::: SUPPLIED RECORDS
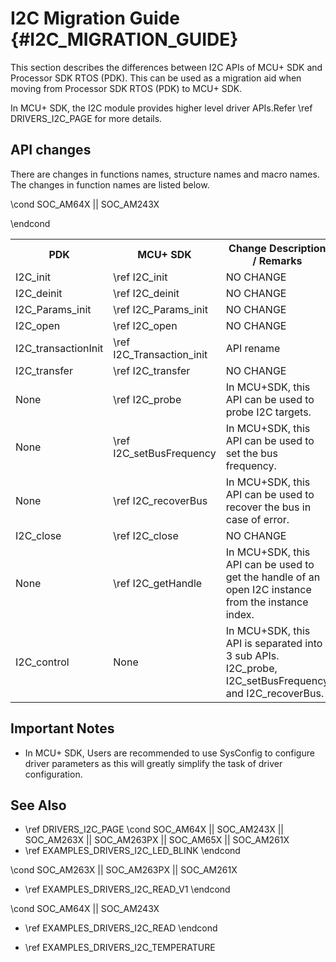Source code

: # I2C Migration Guide {#I2C_MIGRATION_GUIDE}

This section describes the differences between I2C APIs of MCU+ SDK and Processor SDK RTOS (PDK).
This can be used as a migration aid when moving from Processor SDK RTOS (PDK) to MCU+ SDK.

In MCU+ SDK, the I2C module provides higher level driver APIs.Refer \ref DRIVERS_I2C_PAGE for more details.

## API changes

There are changes in functions names, structure names and macro names. The changes in function names are listed below.

<table>
    <tr>
        <th> PDK
        <th> MCU+ SDK
        <th> Change Description / Remarks
    </tr>
    <tr>
        <td>I2C_init
        <td>\ref I2C_init
        <td>NO CHANGE
    </tr>
    <tr>
        <td>I2C_deinit
        <td>\ref I2C_deinit
        <td>NO CHANGE
    </tr>
    <tr>
        <td>I2C_Params_init
        <td>\ref I2C_Params_init
        <td>NO CHANGE
    </tr>
    <tr>
        <td>I2C_open
        <td>\ref I2C_open
        <td>NO CHANGE
    </tr>
    <tr>
        <td>I2C_transactionInit
        <td>\ref I2C_Transaction_init
        <td>API rename
    </tr>
    <tr>
        <td>I2C_transfer
        <td>\ref I2C_transfer
        <td>NO CHANGE
    </tr>
    <tr>
        <td>None
        <td>\ref I2C_probe
        <td>In MCU+SDK, this API can be used to probe I2C targets.
    </tr>
    <tr>
        <td>None
        <td>\ref I2C_setBusFrequency
        <td>In MCU+SDK, this API can be used to set the bus frequency.
    </tr>

\cond SOC_AM64X || SOC_AM243X
    <tr>
        <td>None
        <td>\ref I2C_recoverBus
        <td>In MCU+SDK, this API can be used to recover the bus in case of error.
    </tr>
\endcond
    <tr>
        <td>I2C_close
        <td>\ref I2C_close
        <td>NO CHANGE
    </tr>
    <tr>
        <td>None
        <td>\ref I2C_getHandle
        <td>In MCU+SDK, this API can be used to get the handle of an open I2C instance from the instance index.
    </tr>
    <tr>
        <td>I2C_control
        <td>None
        <td>In MCU+SDK, this API is separated into 3 sub APIs. I2C_probe, I2C_setBusFrequency and I2C_recoverBus.
    </tr>
</table>

## Important Notes

- In MCU+ SDK, Users are recommended to use SysConfig to configure driver parameters as this will greatly simplify the task of driver configuration.

## See Also

 - \ref DRIVERS_I2C_PAGE
 \cond SOC_AM64X || SOC_AM243X || SOC_AM263X || SOC_AM263PX || SOC_AM65X || SOC_AM261X
 - \ref EXAMPLES_DRIVERS_I2C_LED_BLINK
 \endcond

 \cond SOC_AM263X || SOC_AM263PX || SOC_AM261X
 - \ref EXAMPLES_DRIVERS_I2C_READ_V1
 \endcond

 \cond SOC_AM64X || SOC_AM243X
 - \ref EXAMPLES_DRIVERS_I2C_READ
 \endcond

 - \ref EXAMPLES_DRIVERS_I2C_TEMPERATURE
::::::
# [THE TASK]
Retype only the lines running from the line with "<td>\ref I2C_open" to the end of the listing, including both of those lines.

# [TASK OUTPUT]
        <td>\ref I2C_open
        <td>NO CHANGE
    </tr>
    <tr>
        <td>I2C_transactionInit
        <td>\ref I2C_Transaction_init
        <td>API rename
    </tr>
    <tr>
        <td>I2C_transfer
        <td>\ref I2C_transfer
        <td>NO CHANGE
    </tr>
    <tr>
        <td>None
        <td>\ref I2C_probe
        <td>In MCU+SDK, this API can be used to probe I2C targets.
    </tr>
    <tr>
        <td>None
        <td>\ref I2C_setBusFrequency
        <td>In MCU+SDK, this API can be used to set the bus frequency.
    </tr>

\cond SOC_AM64X || SOC_AM243X
    <tr>
        <td>None
        <td>\ref I2C_recoverBus
        <td>In MCU+SDK, this API can be used to recover the bus in case of error.
    </tr>
\endcond
    <tr>
        <td>I2C_close
        <td>\ref I2C_close
        <td>NO CHANGE
    </tr>
    <tr>
        <td>None
        <td>\ref I2C_getHandle
        <td>In MCU+SDK, this API can be used to get the handle of an open I2C instance from the instance index.
    </tr>
    <tr>
        <td>I2C_control
        <td>None
        <td>In MCU+SDK, this API is separated into 3 sub APIs. I2C_probe, I2C_setBusFrequency and I2C_recoverBus.
    </tr>
</table>

## Important Notes

- In MCU+ SDK, Users are recommended to use SysConfig to configure driver parameters as this will greatly simplify the task of driver configuration.

## See Also

 - \ref DRIVERS_I2C_PAGE
 \cond SOC_AM64X || SOC_AM243X || SOC_AM263X || SOC_AM263PX || SOC_AM65X || SOC_AM261X
 - \ref EXAMPLES_DRIVERS_I2C_LED_BLINK
 \endcond

 \cond SOC_AM263X || SOC_AM263PX || SOC_AM261X
 - \ref EXAMPLES_DRIVERS_I2C_READ_V1
 \endcond

 \cond SOC_AM64X || SOC_AM243X
 - \ref EXAMPLES_DRIVERS_I2C_READ
 \endcond

 - \ref EXAMPLES_DRIVERS_I2C_TEMPERATURE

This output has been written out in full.